A praia de Copacabana, que você ainda não conhece, pelo menos não ao vivo e em todos os seus tons de cinza, verde e azul, tem uma arquitetura curiosa depois que engenheiros se imiscuíram ao trabalho de séculos da natureza para duplicarem a avenida e o calçadão no início dos anos 1970. Antes eu não sei bem como era – a não ser por fotos e filmes – mas agora ela, em seu delicado formato de meia-lua, apresenta um trecho mínimo de areia na altura do Posto 6 que, aos poucos, vai se alargando na direção da outra ponta – o Leme –, o que permite que quem caminhe junto ao mar, lá pelas tantas, se veja a léguas de distância do caos da cidade.

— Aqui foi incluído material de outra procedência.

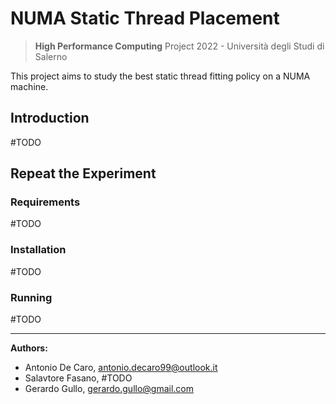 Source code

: # NUMA Static Thread Placement
>**High Performance Computing** Project 2022 - Università degli Studi di Salerno

This project aims to study the best static thread fitting policy on a NUMA machine.

## Introduction
#TODO

## Repeat the Experiment

### Requirements
#TODO
### Installation
#TODO
### Running
#TODO

---
**Authors:**
- Antonio De Caro, antonio.decaro99@outlook.it
- Salavtore Fasano, #TODO
- Gerardo Gullo, gerardo.gullo@gmail.com
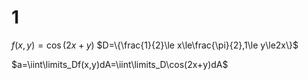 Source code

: # 1

$f(x,y)=\cos(2x+y)$
$D=\{\frac{1}{2}\le x\le\frac{\pi}{2},1\le y\le2x\}$

$a=\iint\limits_Df(x,y)dA=\iint\limits_D\cos(2x+y)dA$
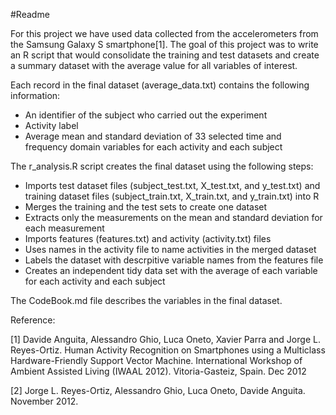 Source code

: #Readme

For this project we have used data collected from the accelerometers from the Samsung Galaxy S smartphone[1]. The goal of this project was to write an R script that would consolidate the training and test datasets and create a summary dataset with the average value for all variables of interest. 

Each record in the final dataset (average_data.txt) contains the following information:

* An identifier of the subject who carried out the experiment
* Activity label
* Average mean and standard deviation of 33 selected time and frequency domain variables for each activity and each subject


The r_analysis.R script creates the final dataset using the following steps:
* Imports test dataset files (subject_test.txt, X_test.txt, and y_test.txt) and training dataset files (subject_train.txt, X_train.txt, and y_train.txt) into R
* Merges the training and the test sets to create one dataset
* Extracts only the measurements on the mean and standard deviation for each measurement
* Imports features (features.txt) and activity (activity.txt) files
* Uses names in the activity file to name activities in the merged dataset
* Labels the dataset with descrpitive variable names from the features file
* Creates an independent tidy data set with the average of each variable for each activity and each subject

The CodeBook.md file describes the variables in the final dataset.


Reference:

[1] Davide Anguita, Alessandro Ghio, Luca Oneto, Xavier Parra and Jorge L. Reyes-Ortiz. Human Activity Recognition on Smartphones using a Multiclass Hardware-Friendly Support Vector Machine. International Workshop of Ambient Assisted Living (IWAAL 2012). Vitoria-Gasteiz, Spain. Dec 2012

[2] Jorge L. Reyes-Ortiz, Alessandro Ghio, Luca Oneto, Davide Anguita. November 2012.

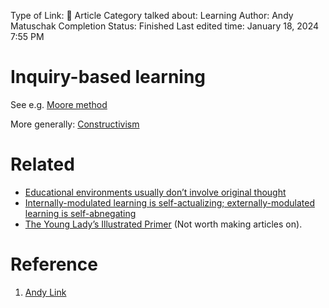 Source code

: Type of Link: 📝 Article
Category talked about: Learning
Author: Andy Matuschak
Completion Status: Finished
Last edited time: January 18, 2024 7:55 PM

# Inquiry-based learning
See e.g. [Moore method](Moore%20method.md) 

More generally: [Constructivism](Constructivism.md)
# Related
- [Educational environments usually don’t involve original thought](Educational%20environments%20usually%20don’t%20involve%20original%20thought.md)
- [Internally-modulated learning is self-actualizing; externally-modulated learning is self-abnegating](Internally-modulated%20learning%20is%20self-actualizing;%20externally%20modulated%20is%20self-abnegating.md)
- [The Young Lady’s Illustrated Primer](https://notes.andymatuschak.org/zCjT6omFavtr7Zx2S5do6qC) (Not worth making articles on).

# Reference
1. [Andy Link](https://notes.andymatuschak.org/About_these_notes?stackedNotes=z5E5QawiXCMbtNtupvxeoEX&stackedNotes=zKGjQtsTKgscAoq271ZzKqw&stackedNotes=zTn3g4wTm1hbkNFUvLLjpev&stackedNotes=zR6RRbCfY5rFkiimFnaJZKB&stackedNotes=z4EXkuLjdBrBZe7PVAGXc5a&stackedNotes=zNUaiGAXp21eorsER1Jm9yU&stackedNotes=zDh1yhNFQNxDEre12B4zd8k&stackedNotes=zLhoRUyjKU665EY16u4XXJy&stackedNotes=z2hQEhqWkdRLL9JUwfawZZx&stackedNotes=z8ccRLda8BqJafNxjQBpzis&stackedNotes=zES5WRczfGgXptmM9tSCwvy&stackedNotes=zMybAxZcdkJHKSATuSZbEhz&stackedNotes=zUR6RM21Sa88cFDfC47svVv&stackedNotes=z26C6ing3sqiZMHRVFuT6xn&stackedNotes=zTpJdbe6ub7uhBFLuHkFsrT&stackedNotes=zWoEKdbmtbSgAp1tZjU4usY&stackedNotes=zD8D8PPRBDEFk3JeM2vaWrn&stackedNotes=zXxUPAFZBthh97wAKBEj7Tq&stackedNotes=zAhASsrt9VhRDzh25hsLsyD&stackedNotes=z3zo16mx2Dp3PB4J1ty1DGy&stackedNotes=z7JRyqSwVbW2a8U44w2RkR6&stackedNotes=zS33ebqMsefTfnh8cwgHYFR&stackedNotes=zQKe7JZs1CYqHBnLyDhMQYQ&stackedNotes=z7d63BYfJrd81VFE25jkcDd&stackedNotes=zVdb1Ku6fzVAFP5A6BhBbWR&stackedNotes=zLCdZ9xcHzjks8vgoGkycSr&stackedNotes=zQDtyijWebs1Su1Z8rZptot) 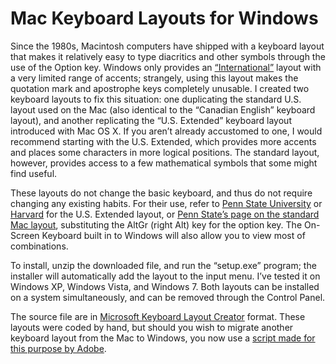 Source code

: Mac Keyboard Layouts for Windows
================================

Since the 1980s, Macintosh computers have shipped with a keyboard layout that makes it relatively easy to type diacritics and other symbols through the use of the Option key. Windows only provides an [“International”](http://tlt.its.psu.edu/suggestions/international/accents/codeint.html) layout with a very limited range of accents; strangely, using this layout makes the quotation mark and apostrophe keys completely unusable. I created two keyboard layouts to fix this situation: one duplicating the standard U.S. layout used on the Mac (also identical to the “Canadian English” keyboard layout), and another replicating the “U.S. Extended” keyboard layout introduced with Mac OS X. If you aren’t already accustomed to one, I would recommend starting with the U.S. Extended, which provides more accents and places some characters in more logical positions. The standard layout, however, provides access to a few mathematical symbols that some might find useful.

These layouts do not change the basic keyboard, and thus do not require changing any existing habits. For their use, refer to [Penn State University](http://symbolcodes.tlt.psu.edu/accents/codemacext.html) or [Harvard](http://isites.harvard.edu/fs/docs/icb.topic537340.files/USExtended.pdf) for the U.S. Extended layout, or [Penn State’s page on the standard Mac layout](http://tlt.its.psu.edu/suggestions/international/accents/codemac.html), substituting the AltGr (right Alt) key for the option key. The On-Screen Keyboard built in to Windows will also allow you to view most of combinations.

To install, unzip the downloaded file, and run the “setup.exe” program; the installer will automatically add the layout to the input menu. I’ve tested it on Windows XP, Windows Vista, and Windows 7. Both layouts can be installed on a system simultaneously, and can be removed through the Control Panel.

The source file are in [Microsoft Keyboard Layout Creator](http://msdn.microsoft.com/en-us/goglobal/bb964665) format. These layouts were coded by hand, but should you wish to migrate another keyboard layout from the Mac to Windows, you now use a [script made for this purpose by Adobe](http://blogs.adobe.com/typblography/2012/03/on-keyboard-layouts.html).
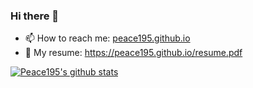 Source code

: ### Hi there 👋

- 📫 How to reach me: [peace195.github.io](https://peace195.github.io/)
- 🌱 My resume: https://peace195.github.io/resume.pdf

[![Peace195's github stats](https://github-readme-stats.vercel.app/api?username=peace195&show_icons=true&hide=["contribs","prs"])](https://github.com/peace195)

<!--
**peace195/peace195** is a ✨ _special_ ✨ repository because its `README.md` (this file) appears on your GitHub profile.

Here are some ideas to get you started:

- 🔭 I’m currently working on ...
- 🌱 I’m currently learning ...
- 👯 I’m looking to collaborate on ...
- 🤔 I’m looking for help with ...
- 💬 Ask me about ...
- 📫 How to reach me: ...
- 😄 Pronouns: ...
- ⚡ Fun fact: ...
-->
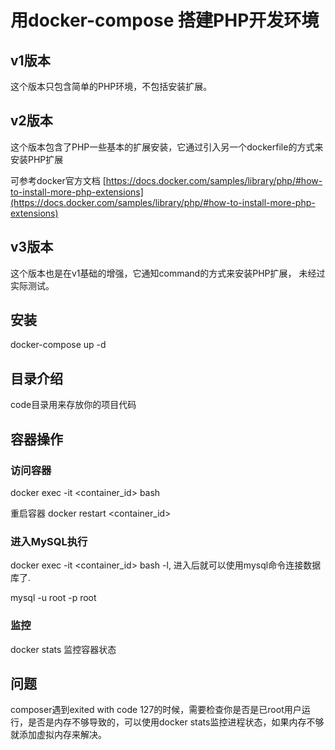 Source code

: # 用docker-compose 搭建PHP开发环境

## v1版本
这个版本只包含简单的PHP环境，不包括安装扩展。

## v2版本
这个版本包含了PHP一些基本的扩展安装，它通过引入另一个dockerfile的方式来安装PHP扩展

可参考docker官方文档 [https://docs.docker.com/samples/library/php/#how-to-install-more-php-extensions](https://docs.docker.com/samples/library/php/#how-to-install-more-php-extensions)

## v3版本
这个版本也是在v1基础的增强，它通知command的方式来安装PHP扩展， 未经过实际测试。



## 安装

docker-compose up -d

## 目录介绍

code目录用来存放你的项目代码


## 容器操作

### 访问容器
docker exec -it <container_id> bash

重启容器
docker restart <container_id>

### 进入MySQL执行
docker exec -it <container_id> bash -l, 进入后就可以使用mysql命令连接数据库了.

mysql -u root -p root

### 监控
docker stats 监控容器状态

## 问题

composer遇到exited with code 127的时候，需要检查你是否是已root用户运行，是否是内存不够导致的，可以使用docker stats监控进程状态，如果内存不够就添加虚拟内存来解决。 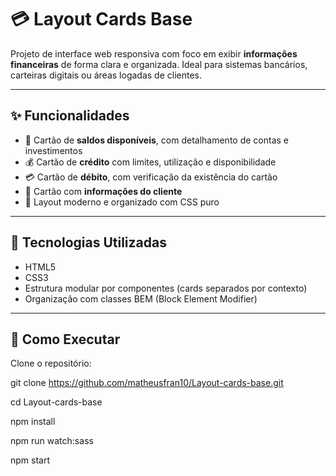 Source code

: # 💳 Layout Cards Base

Projeto de interface web responsiva com foco em exibir **informações financeiras** de forma clara e organizada. Ideal para sistemas bancários, carteiras digitais ou áreas logadas de clientes.

---

## ✨ Funcionalidades

- 🏦 Cartão de **saldos disponíveis**, com detalhamento de contas e investimentos  
- 💰 Cartão de **crédito** com limites, utilização e disponibilidade  
- 💳 Cartão de **débito**, com verificação da existência do cartão  
- 👤 Cartão com **informações do cliente**  
- 🎨 Layout moderno e organizado com CSS puro  

---

## 🧰 Tecnologias Utilizadas

- HTML5  
- CSS3  
- Estrutura modular por componentes (cards separados por contexto)  
- Organização com classes BEM (Block Element Modifier)  

---


## 🚀 Como Executar

Clone o repositório:

git clone https://github.com/matheusfran10/Layout-cards-base.git

cd Layout-cards-base

npm install

npm run watch:sass

npm start


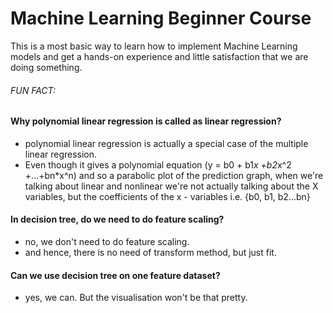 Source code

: # Machine Learning Beginner Course 
This is a most basic way to learn how to implement Machine Learning models and get a hands-on experience and little satisfaction that we are doing something.

###### FUN FACT:
#### Why polynomial linear regression is called as linear regression?
- polynomial linear regression is actually a special case of the multiple linear regression.
- Even though it gives a polynomial equation (y = b0 + b1*x +b2*x^2 +...+bn*x^n) and so a parabolic plot of the prediction graph, when we're talking about linear and nonlinear we're not actually talking about the X variables, but the coefficients of the x - variables i.e. {b0, b1, b2...bn}
 
#### In decision tree, do we need to do feature scaling?
- no, we don't need to do feature scaling.
- and hence, there is no need of transform method, but just fit.
#### Can we use decision tree on one feature dataset?
- yes, we can. But the visualisation won't be that pretty.
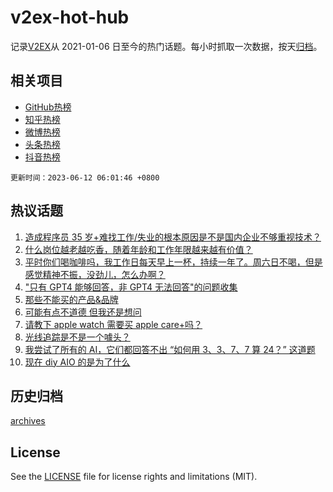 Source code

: # v2ex-hot-hub

 记录[V2EX](https://www.v2ex.com/)从 2021-01-06 日至今的热门话题。每小时抓取一次数据，按天[归档](archives)。
 
 ## 相关项目

- [GitHub热榜](https://github.com/it985/github-hot-hub)
- [知乎热榜](https://github.com/it985/zhihu-hot-hub)
- [微博热榜](https://github.com/it985/weibo-hot-hub)
- [头条热榜](https://github.com/it985/toutiao-hot-hub)
- [抖音热榜](https://github.com/it985/douyin-hot-hub)


 `更新时间：2023-06-12 06:01:46 +0800`

## 热议话题

1. [造成程序员 35 岁+难找工作/失业的根本原因是不是国内企业不够重视技术？](https://www.v2ex.com/t/947727)
1. [什么岗位越老越吃香，随着年龄和工作年限越来越有价值？](https://www.v2ex.com/t/947754)
1. [平时你们喝咖啡吗，我工作日每天早上一杯，持续一年了。周六日不喝，但是感觉精神不振，没劲儿，怎么办啊？](https://www.v2ex.com/t/947713)
1. ["只有 GPT4 能够回答，非 GPT4 无法回答"的问题收集](https://www.v2ex.com/t/947700)
1. [那些不能买的产品&品牌](https://www.v2ex.com/t/947776)
1. [可能有点不道德 但我还是想问](https://www.v2ex.com/t/947816)
1. [请教下 apple watch 需要买 apple care+吗？](https://www.v2ex.com/t/947688)
1. [光线追踪是不是一个噱头？](https://www.v2ex.com/t/947660)
1. [我尝试了所有的 AI，它们都回答不出 “如何用 3、3、7、7 算 24？” 这道题](https://www.v2ex.com/t/947721)
1. [现在 diy AIO 的是为了什么](https://www.v2ex.com/t/947725)

## 历史归档

[archives](archives)

## License

See the [LICENSE](LICENSE) file for license rights and limitations (MIT).
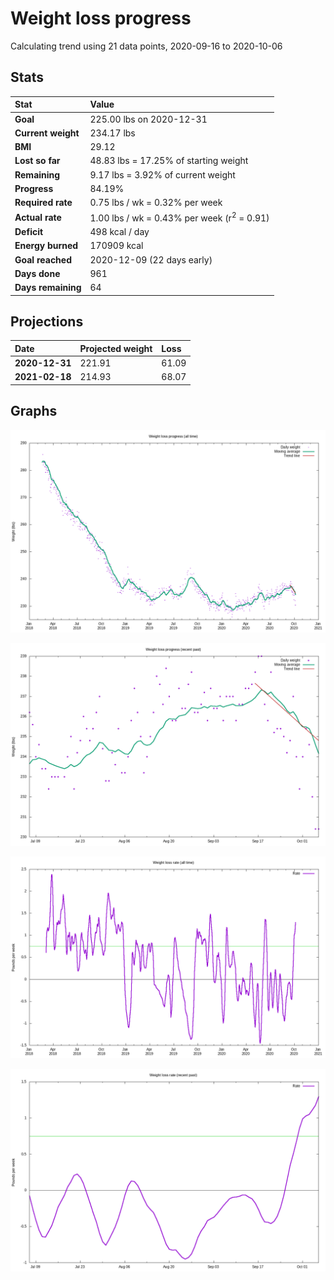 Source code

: # Weight loss progress

Calculating trend using 21 data points, 2020-09-16 to 2020-10-06

## Stats

Stat|Value
:-|:-
**Goal**|225.00 lbs on 2020-12-31
**Current weight**|234.17 lbs
**BMI**|29.12
**Lost so far**|48.83 lbs = 17.25% of starting weight
**Remaining**|9.17 lbs =  3.92% of current  weight
**Progress**|84.19%
**Required rate**|0.75 lbs / wk = 0.32% per week
**Actual rate**|1.00 lbs / wk = 0.43% per week  (r<sup>2</sup> = 0.91)
**Deficit**|498 kcal / day
**Energy burned**|170909 kcal
**Goal reached**|2020-12-09 (22 days early)
**Days done**|961
**Days remaining**|64

## Projections

Date|Projected weight|Loss
:-|:-|:-
**2020-12-31**|221.91|61.09
**2021-02-18**|214.93|68.07

## Graphs

![](weight-graph-alltime.png)

![](weight-graph-recent.png)

![](rate-graph-alltime.png)

![](rate-graph-recent.png)
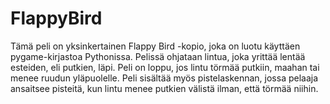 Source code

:﻿# FlappyBird 
Tämä peli on yksinkertainen Flappy Bird -kopio, joka on luotu käyttäen pygame-kirjastoa Pythonissa. Pelissä ohjataan lintua, joka yrittää lentää esteiden, eli putkien, läpi. Peli on loppu, jos lintu törmää putkiin, maahan tai menee ruudun yläpuolelle. Peli sisältää myös pistelaskennan, jossa pelaaja ansaitsee pisteitä, kun lintu menee putkien välistä ilman, että törmää niihin.

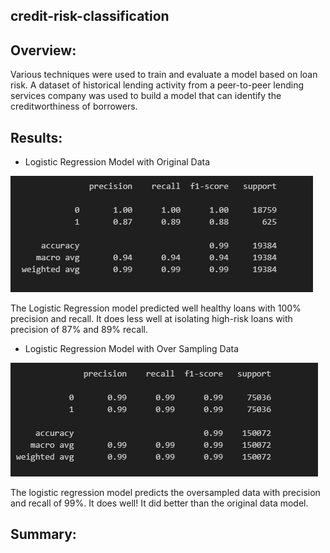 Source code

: ## credit-risk-classification

## Overview:
Various techniques were used to train and evaluate a model based on loan risk. A dataset of historical lending activity from a peer-to-peer lending services company was used to build a model that can identify the creditworthiness of borrowers.

## Results: 
- Logistic Regression Model with Original Data

![alt text](images/logical_regression_model.PNG)

The Logistic Regression model predicted well healthy loans with 100% precision and recall. It does less well at isolating high-risk loans with precision of 87% and 89% recall.

- Logistic Regression Model with Over Sampling Data
 
![alt text](images/random_oversampling_model.PNG)

The logistic regression model predicts the oversampled data with precision and recall of 99%.  It does well!  It did better than the original data model.

## Summary: 
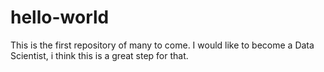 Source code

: # hello-world
This is the first repository of many to come.
I would like to become a Data Scientist, i think this is a great step for that.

Muitos já usaram o bairro como mote de inspiração para canções. Caymmi: “Depois de trabalhar toda semana/meu sábado eu vou aproveitar/já fiz o meu programa pra essa noite/e já sei por onde começar/um bom lugar/pra se amar/Copacabana.” Braguinha: “Copacabana, princesinha do mar/pelas manhãs tu és a vida a cantar”. Belchior: “Copacabana, esta semana, o mar sou eu”. Dusek: “Me dá, me dá Copacabana, um shopping center sem ter/nada para se gastar/nada que possa comprar/eu que só quero te amar/ser.” Gil: “Já mandei lhe entregar o mar/que você viu/que você pediu pra eu dar/muita gente quer Copacabana/talvez leve uma semana pra chegar”.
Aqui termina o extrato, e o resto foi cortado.